AW: Schwerbehindert bei der Einstellung ankreuzen? (ArbG Hamburg 2017)
Verfasst: Freitag 8. Dezember 2017, 15:00
von albin.göbel
tawi hat geschrieben:Gibt es Urteile oder Gesetzestexte?
Hallo, selbst dann, wenn bei Bewerbungen "lediglich" die Erklärung verlangt wird, dass eine Bewerberin "den Bestimmungen des Schwerbehindertengesetzes nicht unterliegt", wäre dies dennoch diskriminierend, obgleich das Schwerbehindertengesetz (SchwbG) schon längst außer Kraft gesetzt worden ist. Denn diese Frage zielt letztlich ab auf eine
unzulässige tätigkeitsneutrale Befragung nach einer Schwerbehinderung,
ArbG Hamburg, 27.06.2017, 20 Ca 22/17. Näheres in
jurisPR-ArbR 49/2017 Anm. 5
Leitsätze:
1. Die in einem vom Arbeitgeber vorformulierten Arbeitsvertrag enthaltene Erklärung des Arbeitnehmers, nicht den Bestimmungen des Schwerbehindertengesetzes zu unterliegen, indizier Benachteiligung wegen einer Behinderung.
2. Die tätigkeitsneutrale Frage nach einer Schwerbehinderung bei einer Einstellung ist unzulässig.
Hier sind BR/PR sowie SBV gemeinsam gefordert,
dass derartige seit über 15 Jahren gemäß der h.M.
diskriminierende Formulare endlich entsorgt bzw.
geschreddert werden.
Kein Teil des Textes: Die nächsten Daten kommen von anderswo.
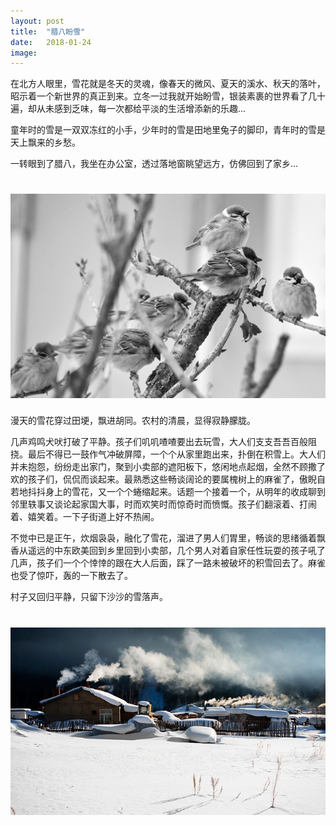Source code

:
 ```yaml
---
layout: post
title:  "腊八盼雪"
date:   2018-01-24
image:
---
```


在北方人眼里，雪花就是冬天的灵魂，像春天的微风、夏天的溪水、秋天的落叶，昭示着一个新世界的真正到来。立冬一过我就开始盼雪，银装素裹的世界看了几十遍，却从未感到乏味，每一次都给平淡的生活增添新的乐趣...
<!--more-->

童年时的雪是一双双冻红的小手，少年时的雪是田地里兔子的脚印，青年时的雪是天上飘来的乡愁。

一转眼到了腊八，我坐在办公室，透过落地窗眺望远方，仿佛回到了家乡...

# ![bird](/assets/img/2018_01_24_snow1.jpg)

漫天的雪花穿过田埂，飘进胡同。农村的清晨，显得寂静朦胧。

几声鸡鸣犬吠打破了平静。孩子们叽叽喳喳要出去玩雪，大人们支支吾吾百般阻挠。最后不得已一鼓作气冲破屏障，一个个从家里跑出来，扑倒在积雪上。大人们并未抱怨，纷纷走出家门，聚到小卖部的遮阳板下，悠闲地点起烟，全然不顾撒了欢的孩子们，侃侃而谈起来。最熟悉这些畅谈阔论的要属槐树上的麻雀了，傲睨自若地抖抖身上的雪花，又一个个蜷缩起来。话题一个接着一个，从明年的收成聊到邻里轶事又谈论起家国大事，时而欢笑时而惊奇时而愤慨。孩子们翻滚着、打闹着、嬉笑着。一下子街道上好不热闹。

不觉中已是正午，炊烟袅袅，融化了雪花，溜进了男人们胃里，畅谈的思绪循着飘香从遥远的中东欧美回到乡里回到小卖部，几个男人对着自家任性玩耍的孩子吼了几声，孩子们一个个悻悻的跟在大人后面，踩了一路未被破坏的积雪回去了。麻雀也受了惊吓，轰的一下散去了。

村子又回归平静，只留下沙沙的雪落声。

# ![snow](/assets/img/2018_01_24_snow.png)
Vgl auch ZB-Archiv 4/2017
Viele Grüße
Albin Göbel
AW: Schwerbehindert bei der Einstellung ankreuzen? (LAG Hamburg 2017)
Verfasst: Montag 12. Februar 2018, 17:00
von albin.göbel
Das
LAG Hamburg hat am 30.11.2017 unter dem AZ.: 7 Sa 90/17 die Berufung der Beklagten zurückgewiesen sowie der Anschlussberufung des Klägers stattgegeben in vollem Umfang. Wäre der Bewerber zuvor arbeitslos gewesen, so wäre nicht nur Entschädigung – sondern vielmehr Schadensersatz in Betracht gekommen:
Leitsatz:
Enthält ein Arbeitsvertragsformular, das dem Bewerber nach einem Einstellungsgespräch zur Unterzeichnung vorgelegt wird, die Formulierung "Der Mitarbeiter erklärt, dass er zum Zeitpunkt des Vertragsschlusses den Bestimmungen des Schwerbehindertengesetzes nicht unterliegt.", so liegt allein hierin eine Benachteiligung wegen der Schwerbehinderung nach § 3 Satz 1 AGG. Das gilt jedenfalls in den Fällen, in denen die Schwerbehinderung keinerlei Auswirkungen auf die auszuübende Tätigkeit haben kann.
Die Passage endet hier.